En estas mismas páginas, tras la elección del Papa Francisco, con los citados párrafos sobre la nueva evangelización, así como otros sobre diversos temas esenciales para la vida de la Iglesia, y por tanto para la vida de la Humanidad, se mostraba la armoniosa continuidad del Evangelio proclamado por los sucesores de Pedro, desde el comienzo mismo de la Iglesia, y de un modo bien significativo respecto a algo tan vital como la familia, que «es —decía el entonces cardenal Bergoglio en 2007— condición necesaria para que una persona tome conciencia y valore su dignidad: en nuestra familia se nos trajo a la vida, se nos aceptó como valiosos por nosotros mismos». No puede ser mayor la sintonía con sus inmediatos predecesores: «La familia —decía Juan Pablo II en su primer viaje a España, de 1982— es la única comunidad en la que todo hombre es amado por sí mismo, por lo que es y no por lo que tiene»; y Benedicto XVI, en su mensaje a la Fiesta de las Familias, de 2009, en Madrid, nos dijo: «La familia es la mejor escuela donde se aprende a vivir aquellos valores que dignifican a la persona y hacen grandes a los pueblos». Los estilos y el modo de expresar la única verdad del Evangelio, su novedad permanente, son diferentes, como lo somos cada uno —Dios no nos ha creado en serie: cada ser humano es único e irrepetible, ¡justamente por ser imagen de Dios!—, y por eso mismo aparece la belleza admirable de la auténtica unidad, que identifica a la Iglesia, imagen del Dios Uno en la Trinidad, que no destruye las diferencias, sino que resplandecen al formar parte de un único Cuerpo. ¿Qué belleza puede hallarse en la uniformidad, en la homologación?

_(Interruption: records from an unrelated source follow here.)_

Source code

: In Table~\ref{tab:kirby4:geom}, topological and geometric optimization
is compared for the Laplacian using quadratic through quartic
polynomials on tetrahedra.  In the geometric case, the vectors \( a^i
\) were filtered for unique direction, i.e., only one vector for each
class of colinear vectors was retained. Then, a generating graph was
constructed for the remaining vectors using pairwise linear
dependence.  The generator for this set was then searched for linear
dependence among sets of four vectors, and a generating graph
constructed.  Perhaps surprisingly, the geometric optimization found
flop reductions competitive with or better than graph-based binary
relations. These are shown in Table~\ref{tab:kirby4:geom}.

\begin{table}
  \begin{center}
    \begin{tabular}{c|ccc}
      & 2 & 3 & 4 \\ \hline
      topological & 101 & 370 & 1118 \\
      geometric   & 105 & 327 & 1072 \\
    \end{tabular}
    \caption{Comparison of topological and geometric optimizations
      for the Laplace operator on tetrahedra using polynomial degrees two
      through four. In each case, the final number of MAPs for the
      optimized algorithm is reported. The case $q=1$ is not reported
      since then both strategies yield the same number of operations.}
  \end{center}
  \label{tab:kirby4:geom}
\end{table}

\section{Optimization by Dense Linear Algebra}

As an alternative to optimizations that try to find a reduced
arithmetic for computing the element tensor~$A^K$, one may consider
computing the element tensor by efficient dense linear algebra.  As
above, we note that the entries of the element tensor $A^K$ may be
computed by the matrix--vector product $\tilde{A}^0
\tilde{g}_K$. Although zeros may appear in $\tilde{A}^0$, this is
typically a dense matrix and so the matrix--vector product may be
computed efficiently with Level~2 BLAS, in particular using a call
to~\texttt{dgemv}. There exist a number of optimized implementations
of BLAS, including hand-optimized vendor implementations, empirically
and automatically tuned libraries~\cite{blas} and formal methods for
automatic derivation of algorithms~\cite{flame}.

Ahí está la belleza de los santos, la belleza de la Iglesia semper reformanda, porque vive de veras, vive de Aquel que hace nuevas todas las cosas, con esa novedad que el mundo desconoce, la novedad que no envejece, porque brota de Quien es el mismo ayer y hoy y siempre. En su homilía del pasado lunes, en la Misa celebrada en la capilla de la residencia de Santa Marta, el Papa Francisco preguntaba cuáles son los signos de la presencia del Señor, «¿una bonita organización? ¿Un gobierno perfecto?». El Evangelio del día dejaba claro que «al Señor le gusta sorprender» y así «desplaza el centro de discusión»: toma a un niño a su lado y dice: «El que acoge a este niño en mi nombre, me acoge a mí. El más pequeño de vosotros es el más importante». Y sigue el Papa, sin duda teniendo en mente el Consejo de 8 cardenales con vistas a la reforma de la Curia romana: «Los que dejamos aparte cuando pensamos en un programa de organización serán el signo de la presencia de Dios: los ancianos y los niños. Los ancianos porque llevan consigo la sabiduría de su vida, de la tradición, de la Historia, la sabiduría de la Ley de Dios; y los niños porque son también la fuerza, el futuro, los que llevarán adelante con su fuerza y con su vida el futuro». Por eso, «un pueblo que no se ocupa de sus ancianos y de sus niños no tiene futuro, porque no tendrá memoria ni tendrá promesa». Por eso en la Iglesia no hay ruptura, hay continuidad, traspasada de la belleza y la alegría de los santos, de los que saben, como niños, dejarse coger por el Señor: ahí está el precioso testimonio de Juan Pablo II y Juan XXIII.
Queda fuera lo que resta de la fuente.